### What is expected
Search the data for the word "SSMS" and copy each line that has it.

### Records shown
*** Block opens ***

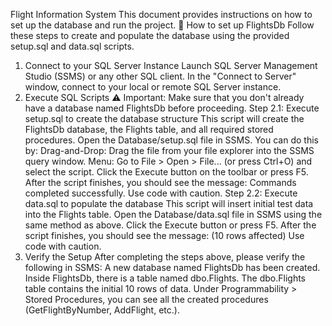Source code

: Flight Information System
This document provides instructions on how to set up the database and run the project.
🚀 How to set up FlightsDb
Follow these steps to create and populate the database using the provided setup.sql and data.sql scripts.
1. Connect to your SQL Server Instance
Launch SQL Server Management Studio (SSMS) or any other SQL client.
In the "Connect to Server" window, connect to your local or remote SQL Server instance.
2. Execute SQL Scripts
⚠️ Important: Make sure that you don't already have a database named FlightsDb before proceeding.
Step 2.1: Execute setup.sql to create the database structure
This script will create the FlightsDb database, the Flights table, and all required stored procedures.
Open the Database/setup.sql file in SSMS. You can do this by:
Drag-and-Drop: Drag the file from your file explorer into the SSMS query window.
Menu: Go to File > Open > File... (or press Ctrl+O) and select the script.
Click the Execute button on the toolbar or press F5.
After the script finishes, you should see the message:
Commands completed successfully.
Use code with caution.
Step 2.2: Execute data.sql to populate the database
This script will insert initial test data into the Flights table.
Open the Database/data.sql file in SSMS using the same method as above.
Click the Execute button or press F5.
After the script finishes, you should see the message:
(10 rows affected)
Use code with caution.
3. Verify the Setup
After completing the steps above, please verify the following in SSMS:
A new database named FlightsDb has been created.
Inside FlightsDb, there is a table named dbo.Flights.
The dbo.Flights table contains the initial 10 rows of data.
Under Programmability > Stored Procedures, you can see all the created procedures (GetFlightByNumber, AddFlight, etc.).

*** Block closes ***
*** Block opens ***

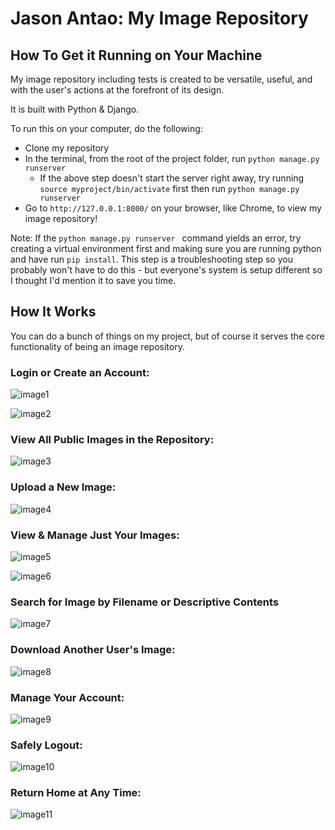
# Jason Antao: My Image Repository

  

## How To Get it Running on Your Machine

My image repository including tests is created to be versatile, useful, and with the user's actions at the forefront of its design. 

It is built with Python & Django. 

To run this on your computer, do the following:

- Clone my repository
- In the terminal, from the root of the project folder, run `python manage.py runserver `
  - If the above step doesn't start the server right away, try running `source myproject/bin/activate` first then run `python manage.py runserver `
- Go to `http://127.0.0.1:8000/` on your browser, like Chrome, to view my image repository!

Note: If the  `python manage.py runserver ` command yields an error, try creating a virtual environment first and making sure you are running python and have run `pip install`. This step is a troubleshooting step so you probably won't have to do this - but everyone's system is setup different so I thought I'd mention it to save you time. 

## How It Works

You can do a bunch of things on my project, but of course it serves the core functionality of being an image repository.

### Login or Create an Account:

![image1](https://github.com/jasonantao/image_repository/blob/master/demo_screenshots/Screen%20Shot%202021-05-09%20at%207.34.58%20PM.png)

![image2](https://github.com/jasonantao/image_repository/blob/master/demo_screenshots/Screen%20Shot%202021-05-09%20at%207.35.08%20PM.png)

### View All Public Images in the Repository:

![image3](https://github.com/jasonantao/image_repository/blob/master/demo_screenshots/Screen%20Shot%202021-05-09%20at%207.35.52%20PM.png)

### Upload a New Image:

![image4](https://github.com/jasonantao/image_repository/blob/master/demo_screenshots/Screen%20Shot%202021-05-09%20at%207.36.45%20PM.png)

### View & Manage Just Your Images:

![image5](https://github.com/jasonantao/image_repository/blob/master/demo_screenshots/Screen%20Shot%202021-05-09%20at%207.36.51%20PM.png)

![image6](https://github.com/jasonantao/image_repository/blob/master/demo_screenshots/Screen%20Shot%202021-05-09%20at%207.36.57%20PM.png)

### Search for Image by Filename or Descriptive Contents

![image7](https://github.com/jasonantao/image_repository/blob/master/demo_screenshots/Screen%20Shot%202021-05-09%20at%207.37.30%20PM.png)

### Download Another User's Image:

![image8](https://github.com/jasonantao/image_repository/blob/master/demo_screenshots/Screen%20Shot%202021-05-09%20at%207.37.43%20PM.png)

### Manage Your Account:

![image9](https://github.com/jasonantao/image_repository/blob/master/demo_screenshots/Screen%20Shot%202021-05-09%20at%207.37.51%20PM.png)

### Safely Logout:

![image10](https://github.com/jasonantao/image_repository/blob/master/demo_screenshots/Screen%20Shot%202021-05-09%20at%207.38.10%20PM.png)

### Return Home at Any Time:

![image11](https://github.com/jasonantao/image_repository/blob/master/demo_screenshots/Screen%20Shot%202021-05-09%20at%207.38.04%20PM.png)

*** Block closes ***
*** Block opens ***

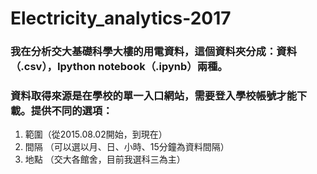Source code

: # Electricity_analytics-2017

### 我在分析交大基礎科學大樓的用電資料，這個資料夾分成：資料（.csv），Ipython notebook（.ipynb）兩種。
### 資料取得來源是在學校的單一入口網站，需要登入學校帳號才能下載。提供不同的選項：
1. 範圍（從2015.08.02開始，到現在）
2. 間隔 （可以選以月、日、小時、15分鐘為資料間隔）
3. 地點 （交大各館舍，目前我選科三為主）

*** Block closes ***

### Result for this task
Launch SQL Server Management Studio (SSMS) or any other SQL client.
Open the Database/setup.sql file in SSMS. You can do this by:
Drag-and-Drop: Drag the file from your file explorer into the SSMS query window.
Open the Database/data.sql file in SSMS using the same method as above.
After completing the steps above, please verify the following in SSMS:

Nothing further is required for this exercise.